Tujuan Hukum Pidana Islam
Tuesday, 12 December 2017
SUDUT HUKUM | Tujuan pokok adanya penghukuman dalam syari’at Islam adalah untuk:
- Pencegahan (al radd wa al jazr)
- Perbaikan (al ‘ishlah)
- Pendidikan (al ta’dib)
Sedangkan menurut Abdul Qadir
Audah, bahwa tujuan penghukuman dalam syari’at Islam adalah
untuk memperbaiki kondisi manusia, menjaga mereka dari kerusakan,
mengeluarkan mereka dari kebodohan, menunjukan mereka dari kesesatan,
menghindarkan mereka dari berbuat maksiat dan mengarahkan mereka agar menjadi
manusia yang ta’at. Syariat Islam sama pendiriannya dengan hukum
positif dalam menetapkan jarimah atau tindak pidana dan hukumannya, yaitu
dari segi tujuannya. Baik hukum pidana Islam maupun hukum pidana positif
keduanya sama-sama bertujuan memelihara kepentingan dan ketentraman
masyarakat serta menjamin kelangsungan hidupnya.

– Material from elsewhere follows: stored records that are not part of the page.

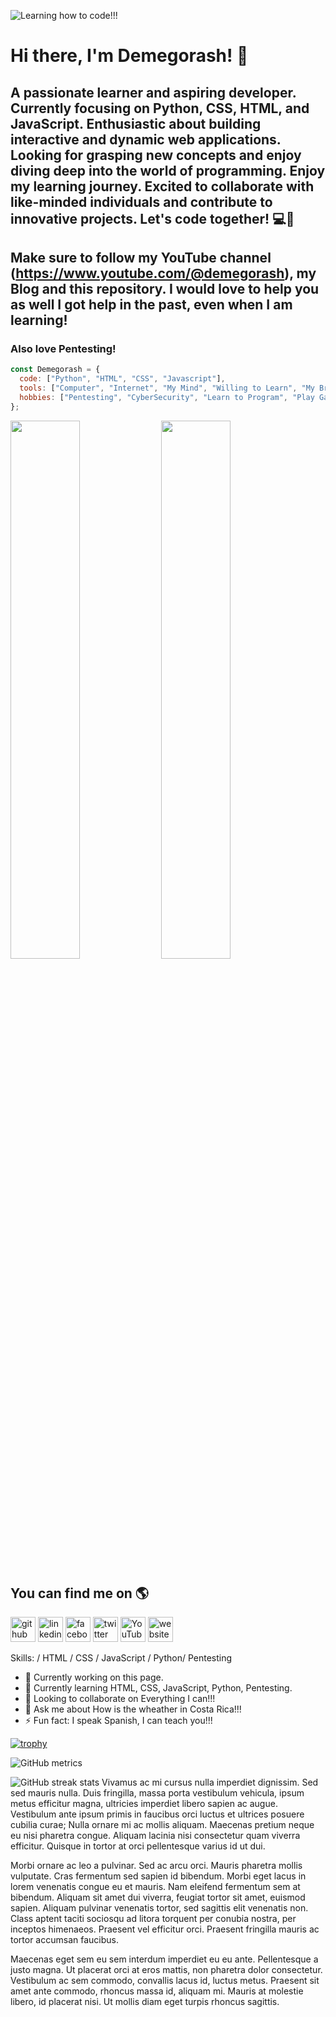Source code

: ![Learning how to code!!!](https://github.com/Demegorash/Demegorash/assets/107815429/f4ef4489-7854-459d-9085-1cdc6fcee944)

# Hi there, I'm Demegorash! :wave:

## A passionate learner and aspiring developer. Currently focusing on Python, CSS, HTML, and JavaScript. Enthusiastic about building interactive and dynamic web applications. Looking for grasping new concepts and enjoy diving deep into the world of programming. Enjoy my learning journey.  Excited to collaborate with like-minded individuals and contribute to innovative projects. Let's code together! 💻🚀

## Make sure to follow my YouTube channel (https://www.youtube.com/@demegorash), my Blog and this repository.  I would love to help you as well I got help in the past, even when I am learning!

### Also love Pentesting!

```js
const Demegorash = {
  code: ["Python", "HTML", "CSS", "Javascript"],
  tools: ["Computer", "Internet", "My Mind", "Willing to Learn", "My Brain"],
  hobbies: ["Pentesting", "CyberSecurity", "Learn to Program", "Play Games", "Magic The Gathering", "Read and Learn a Lot"]
};
```

<img aling="left" width="47%" src="https://github-readme-stats.vercel.app/api?username=Demegorash&show_icons=true&theme=radical"/>

<img aling="left" width="47%" src="https://github-readme-stats.vercel.app/api/top-langs/?username=Demegorash&layout=compact"/>

## You can find me on :earth_americas:

[<img src='https://cdn.jsdelivr.net/npm/simple-icons@3.0.1/icons/github.svg' alt='github' height='40'>](https://github.com/Demegorash)  [<img src='https://cdn.jsdelivr.net/npm/simple-icons@3.0.1/icons/linkedin.svg' alt='linkedin' height='40'>](https://www.linkedin.com/in/demegorash/)  [<img src='https://cdn.jsdelivr.net/npm/simple-icons@3.0.1/icons/facebook.svg' alt='facebook' height='40'>](https://www.facebook.com/demegorash)  [<img src='https://cdn.jsdelivr.net/npm/simple-icons@3.0.1/icons/twitter.svg' alt='twitter' height='40'>](https://twitter.com/demegorash)  [<img src='https://cdn.jsdelivr.net/npm/simple-icons@3.0.1/icons/youtube.svg' alt='YouTube' height='40'>](https://www.youtube.com/@demegorash/featured) [<img src='https://cdn.jsdelivr.net/npm/simple-icons@3.0.1/icons/icloud.svg' alt='website' height='40'>](https://demegorash.blogspot.com)  


Skills: / HTML / CSS / JavaScript / Python/ Pentesting

- 🔭 Currently working on this page. 
- 🌱 Currently learning HTML, CSS, JavaScript, Python, Pentesting. 
- 👯 Looking to collaborate on Everything I can!!! 
- 💬 Ask me about How is the wheather in Costa Rica!!! 
- ⚡ Fun fact: I speak Spanish, I can teach you!!! 

[![trophy](https://github-profile-trophy.vercel.app/?username=Demegorash)](https://github.com/ryo-ma/github-profile-trophy)

![GitHub metrics](https://metrics.lecoq.io/Demegorash)  

![GitHub streak stats](https://streak-stats.demolab.com/?user=Demegorash)
Vivamus ac mi cursus nulla imperdiet dignissim. Sed sed mauris nulla. Duis fringilla, massa porta vestibulum vehicula, ipsum metus efficitur magna, ultricies imperdiet libero sapien ac augue. Vestibulum ante ipsum primis in faucibus orci luctus et ultrices posuere cubilia curae; Nulla ornare mi ac mollis aliquam. Maecenas pretium neque eu nisi pharetra congue. Aliquam lacinia nisi consectetur quam viverra efficitur. Quisque in tortor at orci pellentesque varius id ut dui.

Morbi ornare ac leo a pulvinar. Sed ac arcu orci. Mauris pharetra mollis vulputate. Cras fermentum sed sapien id bibendum. Morbi eget lacus in lorem venenatis congue eu et mauris. Nam eleifend fermentum sem at bibendum. Aliquam sit amet dui viverra, feugiat tortor sit amet, euismod sapien. Aliquam pulvinar venenatis tortor, sed sagittis elit venenatis non. Class aptent taciti sociosqu ad litora torquent per conubia nostra, per inceptos himenaeos. Praesent vel efficitur orci. Praesent fringilla mauris ac tortor accumsan faucibus.

Maecenas eget sem eu sem interdum imperdiet eu eu ante. Pellentesque a justo magna. Ut placerat orci at eros mattis, non pharetra dolor consectetur. Vestibulum ac sem commodo, convallis lacus id, luctus metus. Praesent sit amet ante commodo, rhoncus massa id, aliquam mi. Mauris at molestie libero, id placerat nisi. Ut mollis diam eget turpis rhoncus sagittis.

Baca juga: Pengertian dan Ruang Lingkup Hukum Pidana Islam
Meskipun demikian
terdapat perbedaan yang jauh antara keduanya, yaitu:
- Hukum Islam termasuk di dalamnya hukum pidana Islam, sangat memperhatikan pembentukan akhlak dan budi pekerti yang luhur. Oleh karenanya setiap perbuatan yang bertentangan dengan akhlak selalu dicela dan diancam dengan hukuman. Sebaliknya, hukum positif tidaklah demikan. Menurut hukum pidana positif ada beberapa perbuatan yang meskipun bertentangan dengan akhlak dan budi pekerti yang luhur tidak dianggap sebagai suatu tindak pidana. Kecuali apabila perbuatan tersebut membawa kerugian langsung bagi perseorangan atau ketentraman masyarakat.

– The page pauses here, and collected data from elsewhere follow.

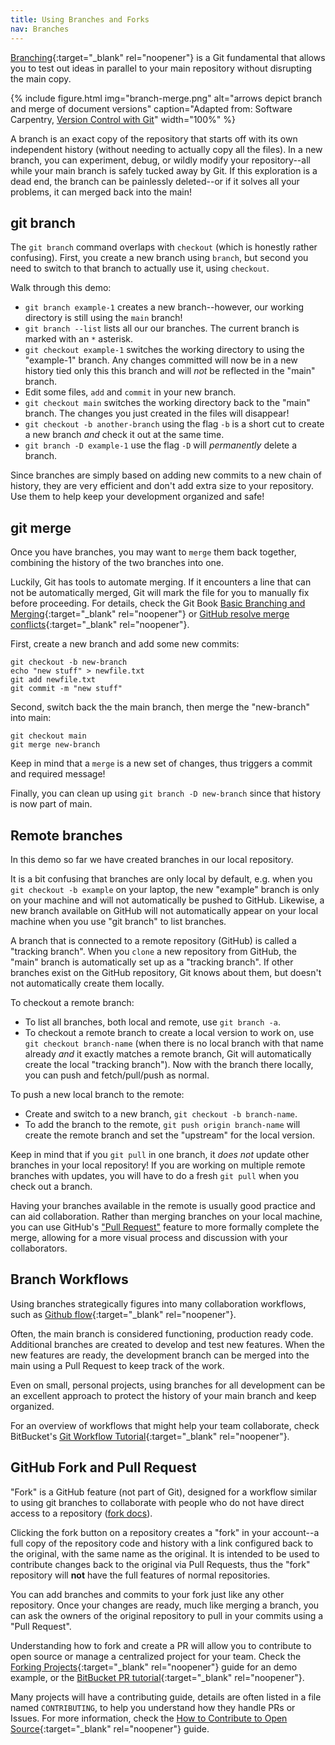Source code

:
 ```yaml
---
title: Using Branches and Forks
nav: Branches
---
```


[Branching](https://git-scm.com/book/en/v2/Git-Branching-Branches-in-a-Nutshell){:target="_blank" rel="noopener"} is a Git fundamental that allows you to test out ideas in parallel to your main repository without disrupting the main copy.

{% include figure.html img="branch-merge.png" alt="arrows depict branch and merge of document versions" caption="Adapted from: Software Carpentry, <a href='http://swcarpentry.github.io/git-novice/01-basics/' target='_blank' rel='noopener'>Version Control with Git</a>" width="100%" %}

A branch is an exact copy of the repository that starts off with its own independent history (without needing to actually copy all the files). 
In a new branch, you can experiment, debug, or wildly modify your repository--all while your main branch is safely tucked away by Git.
If this exploration is a dead end, the branch can be painlessly deleted--or if it solves all your problems, it can merged back into the main!

## git branch

The `git branch` command overlaps with `checkout` (which is honestly rather confusing). 
First, you create a new branch using `branch`, but second you need to switch to that branch to actually use it, using `checkout`. 

Walk through this demo:

- `git branch example-1` creates a new branch--however, our working directory is still using the `main` branch!
- `git branch --list` lists all our our branches. The current branch is marked with an `*` asterisk.
- `git checkout example-1` switches the working directory to using the "example-1" branch. Any changes committed will now be in a new history tied only this this branch and will *not* be reflected in the "main" branch.
- Edit some files, `add` and `commit` in your new branch. 
- `git checkout main` switches the working directory back to the "main" branch. The changes you just created in the files will disappear!
- `git checkout -b another-branch` using the flag `-b` is a short cut to create a new branch *and* check it out at the same time. 
- `git branch -D example-1` use the flag `-D` will *permanently* delete a branch.

Since branches are simply based on adding new commits to a new chain of history, they are very efficient and don't add extra size to your repository. 
Use them to help keep your development organized and safe!

## git merge 

Once you have branches, you may want to `merge` them back together, combining the history of the two branches into one.

Luckily, Git has tools to automate merging. 
If it encounters a line that can not be automatically merged, Git will mark the file for you to manually fix before proceeding.
For details, check the Git Book [Basic Branching and Merging](https://git-scm.com/book/en/v2/Git-Branching-Basic-Branching-and-Merging){:target="_blank" rel="noopener"} or [GitHub resolve merge conflicts](https://docs.github.com/en/pull-requests/collaborating-with-pull-requests/addressing-merge-conflicts/resolving-a-merge-conflict-using-the-command-line){:target="_blank" rel="noopener"}.

First, create a new branch and add some new commits:

```
git checkout -b new-branch
echo "new stuff" > newfile.txt
git add newfile.txt
git commit -m "new stuff"
```

Second, switch back the the main branch, then merge the "new-branch" into main:

```
git checkout main
git merge new-branch
```

Keep in mind that a `merge` is a new set of changes, thus triggers a commit and required message!

Finally, you can clean up using `git branch -D new-branch` since that history is now part of main.

## Remote branches 

In this demo so far we have created branches in our local repository. 

It is a bit confusing that branches are only local by default, e.g. when you `git checkout -b example` on your laptop, the new "example" branch is only on your machine and will not automatically be pushed to GitHub.
Likewise, a new branch available on GitHub will not automatically appear on your local machine when you use "git branch" to list branches.

A branch that is connected to a remote repository (GitHub) is called a "tracking branch".
When you `clone` a new repository from GitHub, the "main" branch is automatically set up as a "tracking branch".
If other branches exist on the GitHub repository, Git knows about them, but doesn't not automatically create them locally. 

To checkout a remote branch: 

- To list all branches, both local and remote, use `git branch -a`.
- To checkout a remote branch to create a local version to work on, use `git checkout branch-name` (when there is no local branch with that name already *and* it exactly matches a remote branch, Git will automatically create the local "tracking branch"). Now with the branch there locally, you can push and fetch/pull/push as normal. 

To push a new local branch to the remote:

- Create and switch to a new branch, `git checkout -b branch-name`. 
- To add the branch to the remote, `git push origin branch-name` will create the remote branch and set the "upstream" for the local version.

Keep in mind that if you `git pull` in one branch, it *does not* update other branches in your local repository!
If you are working on multiple remote branches with updates, you will have to do a fresh `git pull` when you check out a branch.

Having your branches available in the remote is usually good practice and can aid collaboration. 
Rather than merging branches on your local machine, you can use GitHub's ["Pull Request"](https://docs.github.com/en/pull-requests/collaborating-with-pull-requests/proposing-changes-to-your-work-with-pull-requests/creating-a-pull-request) feature to more formally complete the merge, allowing for a more visual process and discussion with your collaborators. 

## Branch Workflows

Using branches strategically figures into many collaboration workflows, such as [Github flow](https://guides.github.com/introduction/flow/){:target="_blank" rel="noopener"}.

Often, the main branch is considered functioning, production ready code. 
Additional branches are created to develop and test new features.
When the new features are ready, the development branch can be merged into the main using a Pull Request to keep track of the work.

Even on small, personal projects, using branches for all development can be an excellent approach to protect the history of your main branch and keep organized.

For an overview of workflows that might help your team collaborate, check BitBucket's [Git Workflow Tutorial](https://www.atlassian.com/git/tutorials/comparing-workflows){:target="_blank" rel="noopener"}.

## GitHub Fork and Pull Request

"Fork" is a GitHub feature (not part of Git), designed for a workflow similar to using git branches to collaborate with people who do not have direct access to a repository ([fork docs](https://docs.github.com/en/github/collaborating-with-issues-and-pull-requests/working-with-forks)).

Clicking the fork button on a repository creates a "fork" in your account--a full copy of the repository code and history with a link configured back to the original, with the same name as the original.
It is intended to be used to contribute changes back to the original via Pull Requests, thus the "fork" repository will **not** have the full features of normal repositories. 

You can add branches and commits to your fork just like any other repository.
Once your changes are ready, much like merging a branch, you can ask the owners of the original repository to pull in your commits using a "Pull Request".

Understanding how to fork and create a PR will allow you to contribute to open source or manage a centralized project for your team.
Check the [Forking Projects](https://guides.github.com/activities/forking/){:target="_blank" rel="noopener"} guide for an demo example, or the [BitBucket PR tutorial](https://www.atlassian.com/git/tutorials/making-a-pull-request){:target="_blank" rel="noopener"}.

Many projects will have a contributing guide, details are often listed in a file named `CONTRIBUTING`, to help you understand how they handle PRs or Issues.
For more information, check the [How to Contribute to Open Source](https://opensource.guide/how-to-contribute/){:target="_blank" rel="noopener"} guide.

- Hukum pidana positif adalah produk manusia, sedangkan hukum pidana Islam bersumber dari Allah (wahyu). Dengan demikian dalam hukum pidana Islam terdapat beberapa macam tindak pidana yang hukumannya telah ditetapkan dalam Al-Qur’an dan As-Sunnah, yaitu jarimah hudud dan qishas. Disamping itu ada pula tindak pidana yang hukumannya diserahkan kepada penguasa (ulil ‘amri) yaitu jarimah ta’zir.

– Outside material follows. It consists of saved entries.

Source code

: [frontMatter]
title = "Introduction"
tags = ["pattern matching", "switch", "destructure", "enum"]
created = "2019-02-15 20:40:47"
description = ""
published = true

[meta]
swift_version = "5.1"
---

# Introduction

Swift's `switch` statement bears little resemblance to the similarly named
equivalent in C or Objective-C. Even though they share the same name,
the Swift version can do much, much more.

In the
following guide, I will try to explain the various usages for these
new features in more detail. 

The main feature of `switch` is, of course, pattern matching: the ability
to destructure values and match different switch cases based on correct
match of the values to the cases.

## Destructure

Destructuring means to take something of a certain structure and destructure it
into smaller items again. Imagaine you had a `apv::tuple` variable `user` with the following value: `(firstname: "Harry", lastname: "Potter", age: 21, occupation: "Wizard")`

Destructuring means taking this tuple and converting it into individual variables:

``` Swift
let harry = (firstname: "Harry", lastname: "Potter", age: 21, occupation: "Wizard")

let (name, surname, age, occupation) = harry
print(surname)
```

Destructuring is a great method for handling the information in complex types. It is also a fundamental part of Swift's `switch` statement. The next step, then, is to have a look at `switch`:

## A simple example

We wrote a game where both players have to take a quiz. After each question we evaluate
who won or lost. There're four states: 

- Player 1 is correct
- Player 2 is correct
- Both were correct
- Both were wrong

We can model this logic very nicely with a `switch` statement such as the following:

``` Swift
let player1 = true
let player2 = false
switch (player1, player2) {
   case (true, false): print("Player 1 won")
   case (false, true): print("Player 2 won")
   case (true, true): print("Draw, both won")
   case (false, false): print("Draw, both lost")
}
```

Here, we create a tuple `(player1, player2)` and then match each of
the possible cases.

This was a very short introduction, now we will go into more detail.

Perbandingan lain dari keduanya
ialah; Pertama, dari sisi pelaku kejahatan. Hukum pidana Islam
memberikan ketentuan yang jelas dan syarat yang begitu ketat sehingga
tidak akan memungkinkan permainan peradilan. Kedua, dari sisi korban atau
keluarga korban. Pada kasus pembunuhan dan penganiayaan disengaja, korban
bisa memilih antara qisas, meminta diyat atau memaafkan. Sebagai contoh,
seandainya seorang wanita yang memiliki banyak anak kehilangan suaminya karena
dibunuh, maka wanita itu bisa meminta diyat dengan asumsi diyat itu dapat
menghidupi dirinya dan anak-anaknya setelah kematian suaminya. Dalam hal
ini kepentingan korban (keluarga korban) untuk diperlakukan adil sangat
diperhatikan. Sedangkan hukum pidana positif hanya fokus dalam menangani pelaku
dan tidak ada upaya untuk meringankan penderitaan korban atau
keluarga korban.
Baca juga: Asas-asas Hukum Pidana Islam
Ketiga, dari sisi penegak
hukum. Hukum pidana Islam telah memiliki landasan yang kuat dan tidak
dapat diubah oleh siapapun yaitu Al-Qur’an dan As-sunnah. Dengan demikian
tidak ada upaya untuk mengubah aturan, menyimpanginya dan
mengesampingkannya. Jika ada seorang penegak hukum yang berpaling dari ketentuan
hukum pidana Islam maka akan dapat diketahui dengan mudah. Dengan kata lain,
aturan yang jelas dan tegas menutup ruang bagi penegak hukum untuk
berbuat sewenang-wenang.
Dari perbedaan di atas
tergambarlah dengan jelas sifat kedua hukum tersebut. Hukum positif
merupakan produk manusia yang tentu saja tidak lengkap dan tidak sempurna.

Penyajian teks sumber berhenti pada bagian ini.